### ENTRIES PROVIDED
* * * * * * *

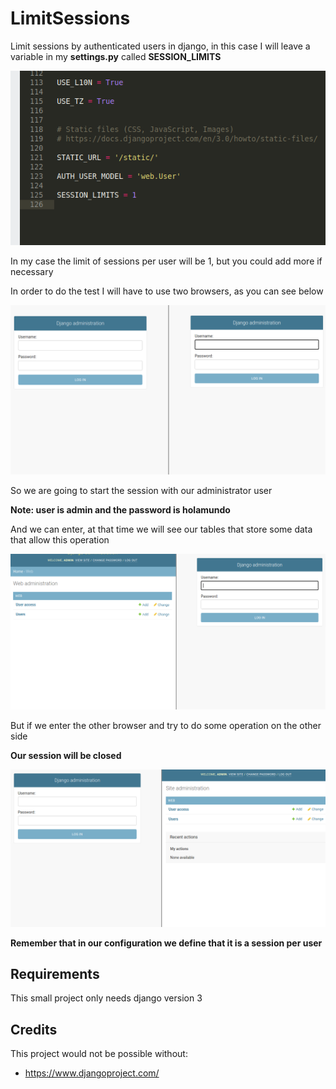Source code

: # LimitSessions

Limit sessions by authenticated users in django, in this case I will leave a variable in my **settings.py** called **SESSION_LIMITS**

![Screenshot](img1.png)

In my case the limit of sessions per user will be 1, but you could add more if necessary

In order to do the test I will have to use two browsers, as you can see below

![Screenshot](img2.png)

So we are going to start the session with our administrator user

**Note: user is admin and the password is holamundo**

And we can enter, at that time we will see our tables that store some data that allow this operation

![Screenshot](img3.png)

But if we enter the other browser and try to do some operation on the other side

**Our session will be closed**

![Screenshot](img4.png)

**Remember that in our configuration we define that it is a session per user**

## Requirements
This small project only needs django version 3

## Credits
This project would not be possible without:
- https://www.djangoproject.com/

* * * * * * *

### EXERCISE
Please return every line in the data that includes the string "will".

### SOLUTION FOR THIS PROBLEM
Limit sessions by authenticated users in django, in this case I will leave a variable in my **settings.py** called **SESSION_LIMITS**
In my case the limit of sessions per user will be 1, but you could add more if necessary
In order to do the test I will have to use two browsers, as you can see below
And we can enter, at that time we will see our tables that store some data that allow this operation
**Our session will be closed**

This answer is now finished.